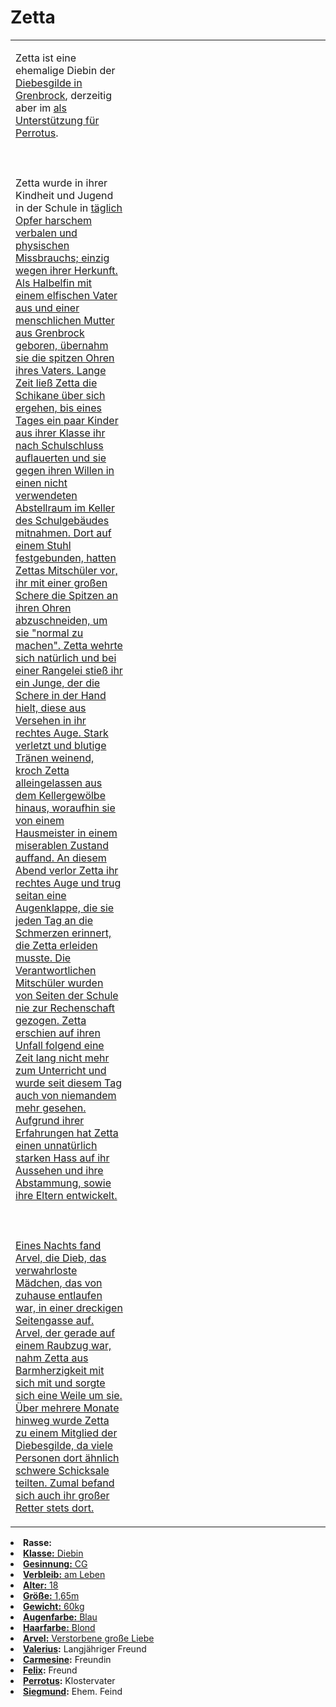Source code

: # Zetta

<primary-label ref="npc"/>

<secondary-label ref="faergria"/>

<secondary-label ref="thaugrien"/>

<secondary-label ref="fortuna"/>

<secondary-label ref="diebesgilde"/>

<table>
<tr><td>
<p>
Zetta ist eine ehemalige Diebin der <a href="Northern-Grenbrock.md" anchor="diebesgilde">Diebesgilde in Grenbrock</a>,
derzeitig aber im <a href="Obsidian-Borderlands.md" anchor="kloster-schicksalsweg"/> als Unterstützung für
<a href="Perrotus.md">Perrotus</a>.
<br></br><br></br>
Zetta wurde in ihrer Kindheit und Jugend in der Schule in <a href="Northern-Grenbrock.md" anchor="grenbrock"/> täglich
Opfer harschem verbalen und physischen Missbrauchs; einzig wegen ihrer Herkunft. Als Halbelfin mit einem elfischen
Vater aus <a href="Duskwood.md" anchor="teryvnat"/> und einer menschlichen Mutter aus Grenbrock geboren, übernahm sie
die spitzen Ohren ihres Vaters. Lange Zeit ließ Zetta die Schikane über sich ergehen, bis eines Tages ein paar Kinder
aus ihrer Klasse ihr nach Schulschluss auflauerten und sie gegen ihren Willen in einen nicht verwendeten Abstellraum im
Keller des Schulgebäudes mitnahmen. Dort auf einem Stuhl festgebunden, hatten Zettas Mitschüler vor, ihr mit einer
großen Schere die Spitzen an ihren Ohren abzuschneiden, um sie "normal zu machen". Zetta wehrte sich natürlich und bei
einer Rangelei stieß ihr ein Junge, der die Schere in der Hand hielt, diese aus Versehen in ihr rechtes Auge. Stark
verletzt und blutige Tränen weinend, kroch Zetta alleingelassen aus dem Kellergewölbe hinaus, woraufhin sie von einem
Hausmeister in einem miserablen Zustand auffand. An diesem Abend verlor Zetta ihr rechtes Auge und trug seitan eine
Augenklappe, die sie jeden Tag an die Schmerzen erinnert, die Zetta erleiden musste. Die Verantwortlichen Mitschüler
wurden von Seiten der Schule nie zur Rechenschaft gezogen. Zetta erschien auf ihren Unfall folgend eine Zeit lang nicht
mehr zum Unterricht und wurde seit diesem Tag auch von niemandem mehr gesehen. Aufgrund ihrer Erfahrungen hat Zetta
einen unnatürlich starken Hass auf ihr Aussehen und ihre Abstammung, sowie ihre Eltern entwickelt.
<br></br><br></br>
Eines Nachts fand Arvel, die Dieb, das verwahrloste Mädchen, das von zuhause entlaufen war, in einer dreckigen
Seitengasse auf. Arvel, der gerade auf einem Raubzug war, nahm Zetta aus Barmherzigkeit mit sich mit und sorgte sich
eine Weile um sie. Über mehrere Monate hinweg wurde Zetta zu einem Mitglied der Diebesgilde, da viele Personen dort
ähnlich schwere Schicksale teilten. Zumal befand sich auch ihr großer Retter stets dort.
</p>

</td><td width="300">
<!-- Edit here -->
<img src="zetta.png" alt="" />
</td></tr>
</table>

<procedure title="Allgemeine Informationen">
<list columns="2">
<li><b>Rasse:</b> <a href="Folks.md" anchor="halbelfen"/></li>
<li><b>Klasse:</b> Diebin</li>
<li><b>Gesinnung:</b> CG</li>
<li><b>Verbleib:</b> am Leben</li>
</list>
</procedure>

<procedure title="Aussehen">
<list columns="3">
<li><b>Alter:</b> 18</li>
<li><b>Größe:</b> 1,65m</li>
<li><b>Gewicht:</b> 60kg</li>
<li><b>Augenfarbe:</b> Blau</li>
<li><b>Haarfarbe:</b> Blond</li>
</list>
</procedure>

<procedure title="Beziehungen">
<list columns="2">
<li><b>Arvel:</b> Verstorbene große Liebe</li>
<li><b><a href="Valerius.md">Valerius</a>:</b> Langjähriger Freund</li>
<li><b><a href="Carmesine.md">Carmesine</a>:</b> Freundin</li>
<li><b><a href="Felix.md">Felix</a>:</b> Freund</li>
<li><b><a href="Perrotus.md">Perrotus</a>:</b> Klostervater</li>
<li><b><a href="Siegmund.md">Siegmund</a>:</b> Ehem. Feind</li>
</list>
</procedure>

<!--
## Notizen

- **Ziele:** 
- **Geheimnisse:** 
-->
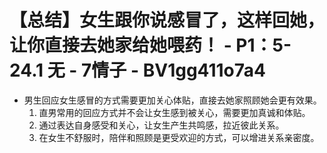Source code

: # 【总结】女生跟你说感冒了，这样回她，让你直接去她家给她喂药！ - P1：5-24.1 无 - 7情子 - BV1gg411o7a4

-   男生回应女生感冒的方式需要更加关心体贴，直接去她家照顾她会更有效果。
    1.  直男常用的回应方式并不会让女生感到被关心，需要更加真诚和体贴。
    2.  通过表达自身感受和关心，让女生产生共鸣感，拉近彼此关系。
    3.  在女生不舒服时，陪伴和照顾是更受欢迎的方式，可以增进关系亲密度。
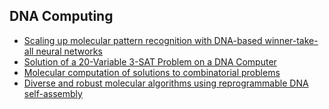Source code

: ## DNA Computing
- [Scaling up molecular pattern recognition with DNA-based winner-take-all neural networks](https://www.nature.com/articles/s41586-018-0289-6)
- [Solution of a 20-Variable 3-SAT Problem on a DNA Computer](https://science.sciencemag.org/content/296/5567/499)
- [Molecular computation of solutions to combinatorial problems](https://www2.cs.duke.edu/courses/cps296.4/spring04/papers/Adleman94.pdf)
- [Diverse and robust molecular algorithms using reprogrammable DNA self-assembly](https://www.nature.com/articles/s41586-019-1014-9)
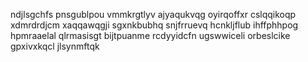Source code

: ndjlsgchfs
pnsgublpou vmmkrgtlyv ajyaqukvqg oyirqoffxr cslqqikoqp
xdmrdrdjcm xaqqawqgji sgxnkbubhq snjfrruevq hcnkljflub
ihffphhpog hpmraaelal qlrmasisgt bijtpuanme rcdyyidcfn ugswwiceli orbeslcike gpxivxkqcl jlsynmftqk
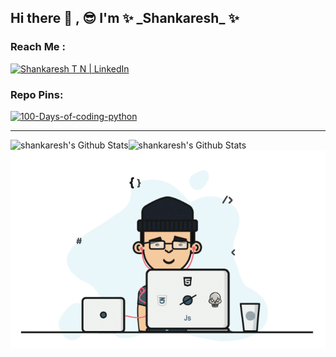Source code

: <h2> Hi there 👋 , 😎  I'm ✨ _Shankaresh_ ✨ </h2>

<h3> Reach Me :</h3>
<a href="https://www.linkedin.com/in/shankaresh-t-n-9186a6160">
<img alt="Shankaresh T N | LinkedIn" width="30px" src="https://cdn.jsdelivr.net/npm/simple-icons@v3/icons/linkedin.svg" />
</a>

<h3>Repo Pins:</h3>

[![100-Days-of-coding-python](https://github-readme-stats.vercel.app/api/pin/?username=shankaresh&repo=100-Days-of-coding)](https://github.com/shankaresh/100-Days-of-coding)

<hr>

<img align="left" alt="shankaresh's Github Stats" src="https://github-readme-stats.codestackr.vercel.app/api?username=shankaresh&show_icons=true&hide_border=true"/>
<img align="left" alt="shankaresh's Github Stats" src="https://github-readme-stats.vercel.app/api/top-langs/?username=shankaresh&layout=compact&hide_border=true" />

<p align="center">
<img src="https://github.com/shankaresh/shankaresh/blob/master/dx.gif" alt="me"/>
</p>

<!--
**shankaresh/shankaresh** is a ✨ _special_ ✨ repository because its `README.md` (this file) appears on your GitHub profile.

Here are some ideas to get you started:

- 🔭 I’m currently working on ...
- 🌱 I’m currently learning ...
- 👯 I’m looking to collaborate on ...
- 🤔 I’m looking for help with ...
- 💬 Ask me about ...
- 📫 How to reach me: ...
- 😄 Pronouns: ...
- ⚡ Fun fact: ...
-->
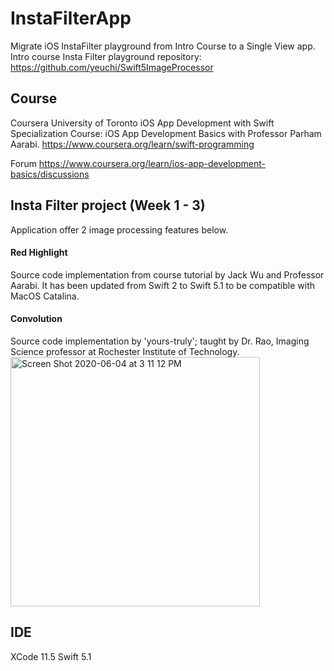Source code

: # InstaFilterApp
Migrate iOS InstaFilter playground from Intro Course to a Single View app.
Intro course Insta Filter playground repository: https://github.com/yeuchi/Swift5ImageProcessor

## Course
Coursera University of Toronto iOS App Development with Swift Specialization
Course: iOS App Development Basics with Professor Parham Aarabi. https://www.coursera.org/learn/swift-programming

Forum https://www.coursera.org/learn/ios-app-development-basics/discussions

## Insta Filter project (Week 1 - 3)
Application offer 2 image processing features below.

#### Red Highlight
Source code implementation from course tutorial by Jack Wu and Professor Aarabi.
It has been updated from Swift 2 to Swift 5.1 to be compatible with MacOS Catalina.

#### Convolution
Source code implementation by 'yours-truly'; taught by Dr. Rao, Imaging Science professor at Rochester Institute of Technology.  
<img width="399" alt="Screen Shot 2020-06-04 at 3 11 12 PM" src="https://user-images.githubusercontent.com/1282659/83807952-7a388700-a679-11ea-8cd9-e0aa0b56cfad.png">

## IDE
XCode 11.5 Swift 5.1
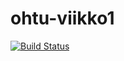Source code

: # ohtu-viikko1
[![Build Status](https://travis-ci.org/korveaap/ohtu-viikko1.svg?branch=master)](https://travis-ci.org/korveaap/ohtu-viikko1)
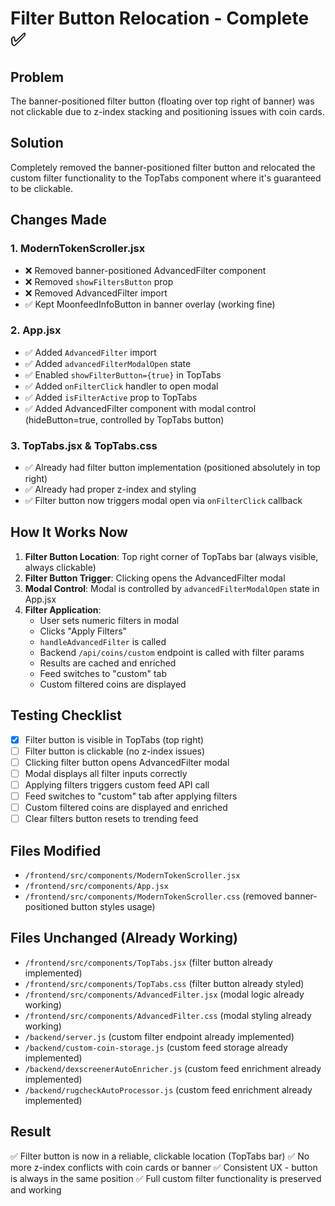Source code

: # Filter Button Relocation - Complete ✅

## Problem
The banner-positioned filter button (floating over top right of banner) was not clickable due to z-index stacking and positioning issues with coin cards.

## Solution
Completely removed the banner-positioned filter button and relocated the custom filter functionality to the TopTabs component where it's guaranteed to be clickable.

## Changes Made

### 1. ModernTokenScroller.jsx
- ❌ Removed banner-positioned AdvancedFilter component
- ❌ Removed `showFiltersButton` prop
- ❌ Removed AdvancedFilter import
- ✅ Kept MoonfeedInfoButton in banner overlay (working fine)

### 2. App.jsx
- ✅ Added `AdvancedFilter` import
- ✅ Added `advancedFilterModalOpen` state
- ✅ Enabled `showFilterButton={true}` in TopTabs
- ✅ Added `onFilterClick` handler to open modal
- ✅ Added `isFilterActive` prop to TopTabs
- ✅ Added AdvancedFilter component with modal control (hideButton=true, controlled by TopTabs button)

### 3. TopTabs.jsx & TopTabs.css
- ✅ Already had filter button implementation (positioned absolutely in top right)
- ✅ Already had proper z-index and styling
- ✅ Filter button now triggers modal open via `onFilterClick` callback

## How It Works Now

1. **Filter Button Location**: Top right corner of TopTabs bar (always visible, always clickable)
2. **Filter Button Trigger**: Clicking opens the AdvancedFilter modal
3. **Modal Control**: Modal is controlled by `advancedFilterModalOpen` state in App.jsx
4. **Filter Application**: 
   - User sets numeric filters in modal
   - Clicks "Apply Filters"
   - `handleAdvancedFilter` is called
   - Backend `/api/coins/custom` endpoint is called with filter params
   - Results are cached and enriched
   - Feed switches to "custom" tab
   - Custom filtered coins are displayed

## Testing Checklist
- [x] Filter button is visible in TopTabs (top right)
- [ ] Filter button is clickable (no z-index issues)
- [ ] Clicking filter button opens AdvancedFilter modal
- [ ] Modal displays all filter inputs correctly
- [ ] Applying filters triggers custom feed API call
- [ ] Feed switches to "custom" tab after applying filters
- [ ] Custom filtered coins are displayed and enriched
- [ ] Clear filters button resets to trending feed

## Files Modified
- `/frontend/src/components/ModernTokenScroller.jsx`
- `/frontend/src/components/App.jsx`
- `/frontend/src/components/ModernTokenScroller.css` (removed banner-positioned button styles usage)

## Files Unchanged (Already Working)
- `/frontend/src/components/TopTabs.jsx` (filter button already implemented)
- `/frontend/src/components/TopTabs.css` (filter button already styled)
- `/frontend/src/components/AdvancedFilter.jsx` (modal logic already working)
- `/frontend/src/components/AdvancedFilter.css` (modal styling already working)
- `/backend/server.js` (custom filter endpoint already implemented)
- `/backend/custom-coin-storage.js` (custom feed storage already implemented)
- `/backend/dexscreenerAutoEnricher.js` (custom feed enrichment already implemented)
- `/backend/rugcheckAutoProcessor.js` (custom feed enrichment already implemented)

## Result
✅ Filter button is now in a reliable, clickable location (TopTabs bar)
✅ No more z-index conflicts with coin cards or banner
✅ Consistent UX - button is always in the same position
✅ Full custom filter functionality is preserved and working
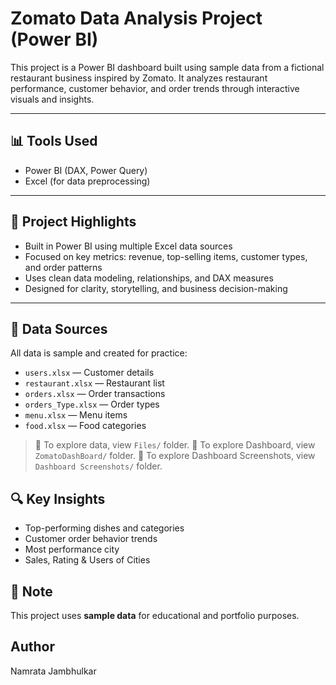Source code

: # Zomato Data Analysis Project (Power BI)

This project is a Power BI dashboard built using sample data from a fictional restaurant business inspired by Zomato. It analyzes restaurant performance, customer behavior, and order trends through interactive visuals and insights.

---

## 📊 Tools Used

- Power BI (DAX, Power Query)
- Excel (for data preprocessing)

---

## 📌 Project Highlights

- Built in Power BI using multiple Excel data sources
- Focused on key metrics: revenue, top-selling items, customer types, and order patterns
- Uses clean data modeling, relationships, and DAX measures
- Designed for clarity, storytelling, and business decision-making

---

## 📂 Data Sources

All data is sample and created for practice:

- `users.xlsx` — Customer details  
- `restaurant.xlsx` — Restaurant list  
- `orders.xlsx` — Order transactions  
- `orders_Type.xlsx` — Order types  
- `menu.xlsx` — Menu items  
- `food.xlsx` — Food categories  

> 📁 To explore data, view `Files/` folder.
> 📁 To explore Dashboard, view `ZomatoDashBoard/` folder.
> 📁 To explore Dashboard Screenshots, view `Dashboard Screenshots/` folder.

## 🔍 Key Insights

- Top-performing dishes and categories
- Customer order behavior trends
- Most performance city
- Sales, Rating & Users of Cities

## 📌 Note

This project uses **sample data** for educational and portfolio purposes.

## Author
Namrata Jambhulkar
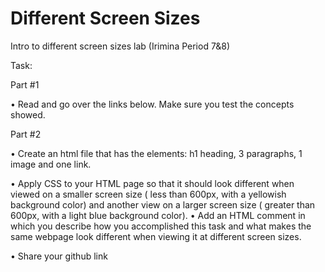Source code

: # Different Screen Sizes
Intro to different screen sizes lab (Irimina Period 7&amp;8)

Task: 

Part #1

•  Read and go over the links below. Make sure you test the concepts showed. 


Part #2

•  Create an html file that has the elements: h1 heading, 3 paragraphs, 1 image and one link. 

•  Apply CSS to your HTML page so that it should look different when viewed on a smaller screen size ( less than 600px, 
with a yellowish background color) and another view on a larger screen 
size ( greater than 600px, with a light blue background color). 
•  Add an HTML comment in which you describe how you accomplished this task and what makes the same webpage look different when viewing it at different screen sizes.

•  Share your github link
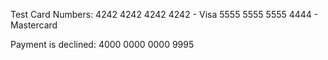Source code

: Test Card Numbers:
4242 4242 4242 4242 - Visa
5555 5555 5555 4444 - Mastercard

Payment is declined:
4000 0000 0000 9995
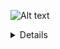 ![Alt text](https://g.gravizo.com/source/lattice1?https%3A%2F%2Fgithub.com%2Faltoxml%2Fboard%2Fnew%2Fgh-pages%2Fmisc%2Flattice.md) 
<summary></summary>
<details>
lattice1
  digraph G {
    size ="4,4";
    main [shape=box];
    main -> parse [weight=8];
    parse -> execute;
    main -> init [style=dotted];
    main -> cleanup;
    execute -> { make_string; printf};
    init -> make_string;
    edge [color=red];
    main -> printf [style=bold,label="100 times"];
    make_string [label="make a string"];
    node [shape=box,style=filled,color=".7 .3 1.0"];
    execute -> compare;
  }
lattice1
</details>

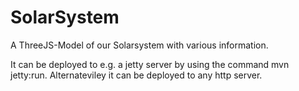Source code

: # SolarSystem
A ThreeJS-Model of our Solarsystem with various information.


It can be deployed to e.g. a jetty server by using the command mvn jetty:run. Alternateviley it can be deployed to any http server.


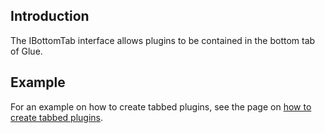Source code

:## Introduction

The IBottomTab interface allows plugins to be contained in the bottom tab of Glue.

## Example

For an example on how to create tabbed plugins, see the page on [how to create tabbed plugins](/frb/docs/index.php?title=Glue:Plugins:Tutorials:Creating_a_Windows_Forms_plugin.md "Glue:Plugins:Tutorials:Creating a Windows Forms plugin").
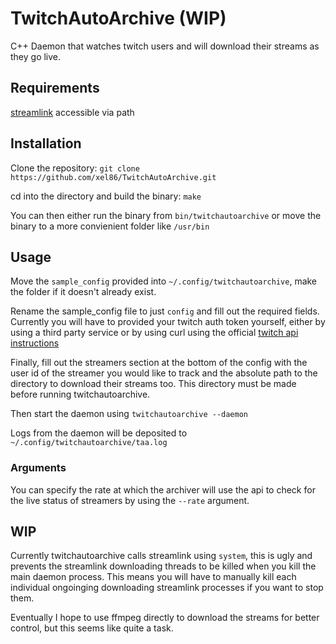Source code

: # TwitchAutoArchive (WIP)
C++ Daemon that watches twitch users and will download their streams as they go live.

## Requirements
[streamlink](https://github.com/streamlink/streamlink) accessible via path

## Installation
Clone the repository: `git clone https://github.com/xel86/TwitchAutoArchive.git`

cd into the directory and build the binary: `make`

You can then either run the binary from `bin/twitchautoarchive` or move the binary to a more convienient folder like `/usr/bin` 

## Usage
Move the `sample_config` provided into `~/.config/twitchautoarchive`, make the folder if it doesn't already exist.

Rename the sample_config file to just `config` and fill out the required fields. Currently you will have to provided your twitch auth token yourself, either by using a third party service or by using curl using the official [twitch api instructions](https://dev.twitch.tv/docs/api/get-started#get-an-oauth-token)

Finally, fill out the streamers section at the bottom of the config with the user id of the streamer you would like to track and the absolute path to the directory to download their streams too. This directory must be made before running twitchautoarchive.

Then start the daemon using `twitchautoarchive --daemon`

Logs from the daemon will be deposited to `~/.config/twitchautoarchive/taa.log`

### Arguments
You can specify the rate at which the archiver will use the api to check for the live status of streamers by using the `--rate` argument.

## WIP
Currently twitchautoarchive calls streamlink using `system`, this is ugly and prevents the streamlink downloading threads to be killed when you kill the main daemon process. This means you will have to manually kill each individual ongoinging downloading streamlink processes if you want to stop them.

Eventually I hope to use ffmpeg directly to download the streams for better control, but this seems like quite a task.
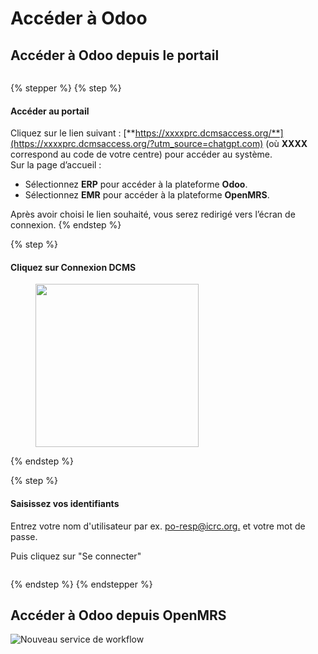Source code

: # Accéder à Odoo

## Accéder à Odoo depuis le portail

<figure><img src="https://2479359880-files.gitbook.io/~/files/v0/b/gitbook-x-prod.appspot.com/o/spaces%2FnTWGcVv7ikvz7HIC0Dby%2Fuploads%2FqtCyTcvRt5fJpGgkQwrC%2Fimage.png?alt=media&#x26;token=1b8bb455-d2c8-4062-a48c-302d07b39593" alt=""><figcaption></figcaption></figure>

{% stepper %}
{% step %}
#### Accéder au portail

Cliquez sur le lien suivant : [**https://xxxxprc.dcmsaccess.org/**](https://xxxxprc.dcmsaccess.org/?utm_source=chatgpt.com) (où **XXXX** correspond au code de votre centre) pour accéder au système.\
Sur la page d’accueil :

* Sélectionnez **ERP** pour accéder à la plateforme **Odoo**.
* Sélectionnez **EMR** pour accéder à la plateforme **OpenMRS**.

Après avoir choisi le lien souhaité, vous serez redirigé vers l’écran de connexion.
{% endstep %}

{% step %}
#### Cliquez sur Connexion DCMS

<figure><img src="https://2479359880-files.gitbook.io/~/files/v0/b/gitbook-x-prod.appspot.com/o/spaces%2FnTWGcVv7ikvz7HIC0Dby%2Fuploads%2FpTsWuDJtJ4csA6LZMKja%2Fimage.png?alt=media&#x26;token=6ca24202-87e4-4777-aaae-a1f31b331a9f" alt="" width="261"><figcaption></figcaption></figure>
{% endstep %}

{% step %}
#### Saisissez vos identifiants

Entrez votre nom d'utilisateur par ex. [po-resp@icrc.org.](mailto:po-resp@icrc.org) et votre mot de passe.

Puis cliquez sur "Se connecter"

<figure><img src="https://2479359880-files.gitbook.io/~/files/v0/b/gitbook-x-prod.appspot.com/o/spaces%2FnTWGcVv7ikvz7HIC0Dby%2Fuploads%2FdCwiVOJJceyrWByoEyY1%2Fimage.png?alt=media&#x26;token=f5509681-fc6b-4b0a-b1b2-a0f9bb08ea16" alt=""><figcaption></figcaption></figure>
{% endstep %}
{% endstepper %}

## Accéder à Odoo depuis OpenMRS

![Nouveau service de workflow](https://2479359880-files.gitbook.io/~/files/v0/b/gitbook-x-prod.appspot.com/o/spaces%2FnTWGcVv7ikvz7HIC0Dby%2Fuploads%2F5u6zBAZ6BS6EwvjqryQA%2Ffile.excalidraw.svg?alt=media\&token=3c787414-919b-40e5-ad7b-3dec3c627269)

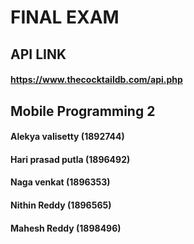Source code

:# FINAL EXAM

## API LINK
#### https://www.thecocktaildb.com/api.php

## Mobile Programming 2
#### Alekya valisetty (1892744)
#### Hari prasad putla (1896492)
#### Naga venkat (1896353)
#### Nithin Reddy (1896565)
#### Mahesh Reddy (1898496)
━━━━━━━━━━━━━━━━
| Task objective |
Only a number is wanted here: how many lines in the entries contain the word "title"?

| Written answer |
4